Performance monitors allow processor events to be monitored by programmable counters or give an external notification (such as a pin or transaction) on the occurrence of an event. Monitors are useful for tuning application, operating system and system performance. Two sets of performance monitor registers are defined:
Performance Monitor Configuration (PMC) registers used to control the monitors
Performance Monitor Data (PMD) registers to provide data values from the monitors
The performance monitors can record performance values of instruction sets of either the IA-32 or IA-64 architecture application.
Intel(R) processors that belong to the P6 family of microarchitectures provide two 40-bit performance counters, allowing two types of events to be monitored simultaneously. These counters can either count events or measure duration. When counting events, a counter is incremented each time a specified event takes place or a specified number of events take place. When measuring duration, a counter counts the number of processor clocks that occur while a specified condition is true.
The Intel(R) Pentium(R) processor provides two 40-bit performance counters, which can be used either to count events or measure duration. Three Model Specific Registers (MSRs) support the performance-monitoring counters: the control and event select MSR (CESR) and the performance counter MSRs (CTR0 and CTR1). These registers can be read from and written to using the RDMSR and WRMSR instructions, respectively. They can be accessed using these instructions only when operating at privilege level 0. Each counter has as an associated external pin (PM0/BP0 and PM1/BP1), which can be used to indicate the state of the counter to external hardware.
The Intel(R) Pentium(R) 4 processor provides eighteen performance counters organized into nine pairs. The performance monitoring mechanism provided in the Pentium 4 processor is considerably different from that provided in the P6 family and Pentium processor. While the general concept of selecting, filtering, counting, and reading performance events through the WRMSR, RDMSR, and RDPMC instructions is unchanged, the setup mechanism and MSR layouts are different and incompatible with the P6 family and Pentium processor mechanisms.

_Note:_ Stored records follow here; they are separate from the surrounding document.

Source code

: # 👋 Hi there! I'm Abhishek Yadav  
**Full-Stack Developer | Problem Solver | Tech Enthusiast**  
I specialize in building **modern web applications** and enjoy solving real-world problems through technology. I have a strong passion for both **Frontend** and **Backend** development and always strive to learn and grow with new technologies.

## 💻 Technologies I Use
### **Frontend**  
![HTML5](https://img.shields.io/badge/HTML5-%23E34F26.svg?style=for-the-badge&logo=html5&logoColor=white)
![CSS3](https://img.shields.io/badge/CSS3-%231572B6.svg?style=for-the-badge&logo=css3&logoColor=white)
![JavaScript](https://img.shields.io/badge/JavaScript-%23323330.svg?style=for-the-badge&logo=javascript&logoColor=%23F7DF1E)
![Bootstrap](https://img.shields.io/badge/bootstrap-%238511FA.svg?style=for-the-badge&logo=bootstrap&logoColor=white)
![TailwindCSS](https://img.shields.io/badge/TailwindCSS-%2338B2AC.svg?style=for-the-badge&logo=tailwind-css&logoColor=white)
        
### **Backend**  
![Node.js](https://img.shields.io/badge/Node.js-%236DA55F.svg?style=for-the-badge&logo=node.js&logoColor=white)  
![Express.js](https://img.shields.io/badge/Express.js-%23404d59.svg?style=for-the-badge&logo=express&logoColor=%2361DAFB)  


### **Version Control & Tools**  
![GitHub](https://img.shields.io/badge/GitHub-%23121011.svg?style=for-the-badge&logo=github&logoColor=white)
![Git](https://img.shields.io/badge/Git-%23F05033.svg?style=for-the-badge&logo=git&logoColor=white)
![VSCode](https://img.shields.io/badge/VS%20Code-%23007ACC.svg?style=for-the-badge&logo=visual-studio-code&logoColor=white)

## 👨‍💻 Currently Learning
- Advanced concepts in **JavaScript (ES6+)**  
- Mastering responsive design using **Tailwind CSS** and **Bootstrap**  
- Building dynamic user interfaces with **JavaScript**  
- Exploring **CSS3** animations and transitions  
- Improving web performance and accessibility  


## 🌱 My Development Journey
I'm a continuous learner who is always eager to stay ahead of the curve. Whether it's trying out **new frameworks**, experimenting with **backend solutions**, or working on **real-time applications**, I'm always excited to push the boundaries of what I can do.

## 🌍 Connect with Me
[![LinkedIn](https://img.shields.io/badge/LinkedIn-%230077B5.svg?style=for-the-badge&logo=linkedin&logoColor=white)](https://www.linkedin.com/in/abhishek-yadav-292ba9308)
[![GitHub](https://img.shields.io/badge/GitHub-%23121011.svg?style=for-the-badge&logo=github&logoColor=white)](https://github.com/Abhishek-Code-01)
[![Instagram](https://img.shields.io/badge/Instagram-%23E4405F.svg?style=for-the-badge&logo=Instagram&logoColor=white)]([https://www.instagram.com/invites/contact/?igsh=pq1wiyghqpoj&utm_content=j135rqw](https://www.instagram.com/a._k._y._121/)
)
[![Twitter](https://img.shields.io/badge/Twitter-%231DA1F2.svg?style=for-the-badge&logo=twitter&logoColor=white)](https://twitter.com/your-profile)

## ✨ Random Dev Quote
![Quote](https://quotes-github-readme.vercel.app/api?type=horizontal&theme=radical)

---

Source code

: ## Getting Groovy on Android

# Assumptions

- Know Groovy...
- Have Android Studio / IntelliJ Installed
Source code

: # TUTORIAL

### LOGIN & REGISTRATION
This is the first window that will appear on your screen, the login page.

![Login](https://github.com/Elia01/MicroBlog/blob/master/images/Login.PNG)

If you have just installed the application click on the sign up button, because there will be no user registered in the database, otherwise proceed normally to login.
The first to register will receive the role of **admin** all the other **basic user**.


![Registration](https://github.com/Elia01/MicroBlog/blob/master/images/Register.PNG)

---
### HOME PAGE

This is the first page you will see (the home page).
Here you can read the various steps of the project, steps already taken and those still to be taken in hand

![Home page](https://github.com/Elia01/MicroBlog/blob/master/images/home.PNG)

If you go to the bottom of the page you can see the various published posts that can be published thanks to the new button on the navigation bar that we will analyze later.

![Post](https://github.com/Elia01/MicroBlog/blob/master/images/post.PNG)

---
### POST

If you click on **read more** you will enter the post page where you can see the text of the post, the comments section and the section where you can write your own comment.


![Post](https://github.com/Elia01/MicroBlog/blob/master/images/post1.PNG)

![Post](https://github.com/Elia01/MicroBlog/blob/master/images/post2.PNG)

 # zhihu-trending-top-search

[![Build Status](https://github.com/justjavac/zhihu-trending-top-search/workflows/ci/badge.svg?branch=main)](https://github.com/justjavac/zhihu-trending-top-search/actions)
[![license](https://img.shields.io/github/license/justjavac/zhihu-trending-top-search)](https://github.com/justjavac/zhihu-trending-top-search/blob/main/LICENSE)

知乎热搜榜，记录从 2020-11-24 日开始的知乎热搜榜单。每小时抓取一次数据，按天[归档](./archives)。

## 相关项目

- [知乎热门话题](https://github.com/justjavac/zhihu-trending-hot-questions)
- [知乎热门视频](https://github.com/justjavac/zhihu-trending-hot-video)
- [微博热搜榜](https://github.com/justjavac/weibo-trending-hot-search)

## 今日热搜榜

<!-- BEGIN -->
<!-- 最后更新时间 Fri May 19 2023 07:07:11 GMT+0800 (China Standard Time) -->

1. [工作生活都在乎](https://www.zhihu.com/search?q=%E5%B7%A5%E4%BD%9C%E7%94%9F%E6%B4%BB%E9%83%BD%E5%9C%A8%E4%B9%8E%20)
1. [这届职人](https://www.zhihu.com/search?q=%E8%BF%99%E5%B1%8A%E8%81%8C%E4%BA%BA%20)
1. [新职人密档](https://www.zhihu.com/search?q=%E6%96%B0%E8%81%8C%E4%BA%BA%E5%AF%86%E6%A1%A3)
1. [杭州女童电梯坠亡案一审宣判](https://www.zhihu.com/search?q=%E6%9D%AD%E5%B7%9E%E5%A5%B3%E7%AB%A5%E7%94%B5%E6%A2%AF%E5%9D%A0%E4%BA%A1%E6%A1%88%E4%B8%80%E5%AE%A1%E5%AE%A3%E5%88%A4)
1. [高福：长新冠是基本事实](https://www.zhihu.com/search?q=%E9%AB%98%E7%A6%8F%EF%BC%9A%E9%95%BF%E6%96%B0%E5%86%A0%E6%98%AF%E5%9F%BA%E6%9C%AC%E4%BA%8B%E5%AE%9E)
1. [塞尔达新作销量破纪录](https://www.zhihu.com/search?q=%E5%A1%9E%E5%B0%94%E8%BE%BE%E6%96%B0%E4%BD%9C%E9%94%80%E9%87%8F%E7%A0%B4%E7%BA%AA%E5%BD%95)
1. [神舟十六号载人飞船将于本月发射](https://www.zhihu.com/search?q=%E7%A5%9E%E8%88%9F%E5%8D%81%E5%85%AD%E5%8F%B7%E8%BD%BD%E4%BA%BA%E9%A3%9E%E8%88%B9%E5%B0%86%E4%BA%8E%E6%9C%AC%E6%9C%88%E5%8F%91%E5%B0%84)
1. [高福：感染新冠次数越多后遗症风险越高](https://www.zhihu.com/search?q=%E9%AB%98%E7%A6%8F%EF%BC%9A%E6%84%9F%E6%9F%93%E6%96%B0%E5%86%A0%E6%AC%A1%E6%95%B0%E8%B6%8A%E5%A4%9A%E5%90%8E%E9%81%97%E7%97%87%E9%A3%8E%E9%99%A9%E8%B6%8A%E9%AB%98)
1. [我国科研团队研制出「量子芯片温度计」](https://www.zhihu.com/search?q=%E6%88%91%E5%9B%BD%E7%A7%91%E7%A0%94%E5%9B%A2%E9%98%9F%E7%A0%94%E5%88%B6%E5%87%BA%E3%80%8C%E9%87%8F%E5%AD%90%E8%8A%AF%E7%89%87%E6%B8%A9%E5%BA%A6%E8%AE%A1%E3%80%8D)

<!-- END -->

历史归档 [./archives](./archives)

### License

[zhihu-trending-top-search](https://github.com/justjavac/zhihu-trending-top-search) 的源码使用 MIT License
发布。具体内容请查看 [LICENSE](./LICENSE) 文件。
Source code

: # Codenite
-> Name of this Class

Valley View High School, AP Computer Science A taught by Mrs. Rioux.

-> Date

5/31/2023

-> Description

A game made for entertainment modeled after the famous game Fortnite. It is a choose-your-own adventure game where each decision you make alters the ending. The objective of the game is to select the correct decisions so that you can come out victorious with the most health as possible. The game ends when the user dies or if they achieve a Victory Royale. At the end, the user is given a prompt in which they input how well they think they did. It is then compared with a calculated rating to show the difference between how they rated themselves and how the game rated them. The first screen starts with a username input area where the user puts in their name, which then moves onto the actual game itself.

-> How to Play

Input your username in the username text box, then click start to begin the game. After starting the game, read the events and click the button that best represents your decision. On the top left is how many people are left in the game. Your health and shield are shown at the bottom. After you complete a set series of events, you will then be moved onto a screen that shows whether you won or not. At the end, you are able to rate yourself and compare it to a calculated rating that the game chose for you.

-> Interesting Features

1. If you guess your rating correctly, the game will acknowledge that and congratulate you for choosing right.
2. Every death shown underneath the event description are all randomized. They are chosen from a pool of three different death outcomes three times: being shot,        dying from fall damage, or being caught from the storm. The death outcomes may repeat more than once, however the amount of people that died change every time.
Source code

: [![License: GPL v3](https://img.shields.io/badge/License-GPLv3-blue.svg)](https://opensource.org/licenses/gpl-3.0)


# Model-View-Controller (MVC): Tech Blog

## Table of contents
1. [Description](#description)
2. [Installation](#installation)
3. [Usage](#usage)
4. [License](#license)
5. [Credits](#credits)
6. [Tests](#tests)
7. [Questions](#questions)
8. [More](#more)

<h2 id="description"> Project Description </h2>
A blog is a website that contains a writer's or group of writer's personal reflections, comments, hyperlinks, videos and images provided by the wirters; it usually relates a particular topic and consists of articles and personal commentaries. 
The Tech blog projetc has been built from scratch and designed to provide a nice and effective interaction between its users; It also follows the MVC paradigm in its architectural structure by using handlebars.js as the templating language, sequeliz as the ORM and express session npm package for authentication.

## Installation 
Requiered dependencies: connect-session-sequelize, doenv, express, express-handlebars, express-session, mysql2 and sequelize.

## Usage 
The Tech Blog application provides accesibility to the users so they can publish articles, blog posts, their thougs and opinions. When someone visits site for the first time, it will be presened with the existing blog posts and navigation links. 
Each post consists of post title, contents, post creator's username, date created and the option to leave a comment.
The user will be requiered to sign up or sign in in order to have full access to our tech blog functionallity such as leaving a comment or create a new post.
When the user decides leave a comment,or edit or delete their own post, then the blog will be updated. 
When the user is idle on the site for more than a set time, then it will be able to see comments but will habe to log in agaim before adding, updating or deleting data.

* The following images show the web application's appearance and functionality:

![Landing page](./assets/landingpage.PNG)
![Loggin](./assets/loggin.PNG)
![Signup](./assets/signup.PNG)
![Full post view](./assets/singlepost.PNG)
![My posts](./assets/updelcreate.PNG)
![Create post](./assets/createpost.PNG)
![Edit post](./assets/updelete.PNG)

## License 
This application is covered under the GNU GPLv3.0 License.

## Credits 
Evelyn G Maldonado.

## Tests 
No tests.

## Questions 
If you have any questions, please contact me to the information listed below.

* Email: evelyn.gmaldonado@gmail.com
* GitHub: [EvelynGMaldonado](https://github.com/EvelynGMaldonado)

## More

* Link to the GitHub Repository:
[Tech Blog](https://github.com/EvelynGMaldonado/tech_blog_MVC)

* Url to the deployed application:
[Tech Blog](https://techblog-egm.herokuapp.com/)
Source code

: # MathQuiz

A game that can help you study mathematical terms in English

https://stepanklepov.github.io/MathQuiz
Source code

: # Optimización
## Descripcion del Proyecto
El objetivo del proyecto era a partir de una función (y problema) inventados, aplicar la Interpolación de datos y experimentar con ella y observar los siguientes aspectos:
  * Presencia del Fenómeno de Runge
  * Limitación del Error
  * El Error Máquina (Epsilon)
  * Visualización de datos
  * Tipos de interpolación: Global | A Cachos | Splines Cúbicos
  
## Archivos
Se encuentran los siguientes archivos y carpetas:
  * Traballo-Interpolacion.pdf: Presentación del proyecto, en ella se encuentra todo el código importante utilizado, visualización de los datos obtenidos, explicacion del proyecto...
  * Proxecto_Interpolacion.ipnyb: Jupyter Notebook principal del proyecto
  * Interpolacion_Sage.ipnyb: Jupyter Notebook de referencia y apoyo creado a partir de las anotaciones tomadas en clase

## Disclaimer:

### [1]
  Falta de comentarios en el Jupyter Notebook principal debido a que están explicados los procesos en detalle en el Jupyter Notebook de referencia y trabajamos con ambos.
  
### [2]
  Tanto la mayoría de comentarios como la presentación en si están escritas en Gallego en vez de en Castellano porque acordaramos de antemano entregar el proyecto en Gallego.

Also, the RDPMC instruction has been enhanced to read the additional performance counters provided in the Pentium 4 processor and to allow faster reading of the counters.
The Intel(R) Itanium(R) processor includes a minimum of four performance counters which can be programmed to count processor events. These event counts can be used to analyze both hardware and software performance. The performance counters of Itanium processors can be configured to generate a counter overflow interrupt. This interrupt can be used for both event and time-based sampling. Performance monitor interrupts can be used to create a profile of frequently occurring instruction pointers (IP) and this is the data that is displayed in the Hotspot view.